Masalah kemudian muncul saat momen menjelang Lebaran atau mudik seperti saat ini. Menurut Rakhmat, pandangan para perantau harus mudik dan membawa oleh-oleh menjerat sebagian kelompok kelas menengah bawah. Padahal, secara ekonomi, mereka belum mampu untuk melakukan itu. Kebutuhan akan uang untuk Lebaran ini kemudian berpotensi mendorong seseorang melakukan tindak kriminalitas.
”Ada pandangan jika sudah merantau, pasti berhasil. Lalu pandangan harus mudik dan membawa oleh-oleh. Konstruksi nilai sosial dan ekonomi seperti ini bagi sebagian orang tidak masalah, tetapi bagaimana dengan orang yang kurang mampu? Akhirnya untuk menunjukkan mereka bisa mudik dan membawa oleh-oleh, jalan pintas ditempuh dengan tindak kriminal untuk memenuhi kebutuhan Lebaran. Dan saat di kampung mereka akan dianggap sukses. Materi atau barang fisik itu menjadi ukuran,” tutur Rakhmat.
”Ini pekerjaan rumah pemerintah yang tidak mudah, tetapi harus terus didorong dan dikerjakan untuk pemerataan dan meningkatkan fasilitas di daerah lainnya. Jangan terpusat di kota besar saja. Jika tidak, setiap tahun kriminalitas seperti ini pasti terulang,” ujarnya, melanjutkan.
Sementara itu, kriminolog dari Universitas Padjadjaran, Yesmil Anwar, berpandangan, momen mendekati Lebaran sering kali juga dimanfaatkan residivis untuk bertindak kriminal. Selain mengincar rumah-rumah kosong, para bandit ini juga akan beraksi terhadap para pengendara sepeda motor dan mobil yang membawa barang-barang berharga, bahkan tak segan untuk melukai korbannya.

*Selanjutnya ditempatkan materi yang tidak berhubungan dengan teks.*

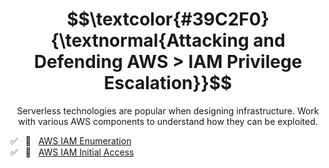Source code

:<h1 align="center"> $$\textcolor{#39C2F0}{\textnormal{Attacking and Defending AWS > IAM Privilege Escalation}}$$ </h1>

<p align="center">Serverless technologies are popular when designing infrastructure. Work with various AWS components to understand how they can be exploited.</p>

✅ &nbsp; 🔗 &nbsp; [AWS IAM Enumeration](https://github.com/RosanaFSS/AWS-Attacking-and-Defending/blob/5-IAM-Privilege-Escalation/1%20.%20Medium%20%F0%9F%94%97%20-%20AWS%20IAM%20Enumeration.md)<br>
✅ &nbsp; 🔗 &nbsp; [AWS IAM Initial Access](https://github.com/RosanaFSS/AWS-Attacking-and-Defending/blob/5-IAM-Privilege-Escalation/2%20.%20Medium%20%F0%9F%94%97%20-%20AWS%20IAM%20Initial%20Access.md)<br>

Kejahatan para bandit itu, menurut Yesmil, sudah terorganisasi atau memiliki komunitas. Beberapa dari pelaku kejahatan itu juga merantau, tetapi dengan tujuan untuk menguasi harta benda korban.
Persoalan lainnya yang membuat para bandit ini leluasa beraksi karena lemahnya pengawasan. Oleh karena itu, lanjut Yesmil, di kota-kota besar relasi sosial di tingkat RT-RW menjadi sangat penting untuk mendata para tamu atau pendatang.
Dari beberapa kasus, banyak warga asing yang masuk atau datang ke suatu tempat tidak melapor kepada pengurus RT-RW. Ketika orang asing berkelakuan buruk dan mengancam keamanan, warga tidak bisa berbuat apa-apa atau mencegah.
”Degradasi interaksi sosial ini membahayakan karena tidak ada sistem untuk saling menjaga satu sama lainnya. Kalau interaksi itu berjalan baik, kita bisa titip mengawasi rumah yang akan ditinggal mudik kepada pengurus RT-RW. Pendataan warga juga penting. Jika terjadi ancaman atau hal mencurigakan, warga setempat bisa meminimalkan tindakan kejahatan itu,” ujar Yesmil.
Ia pun mengimbau para pemudik untuk tidak membawa barang berharga atau oleh-oleh. Pemudik disarankan untuk mengirim terlebih dahulu barang tersebut.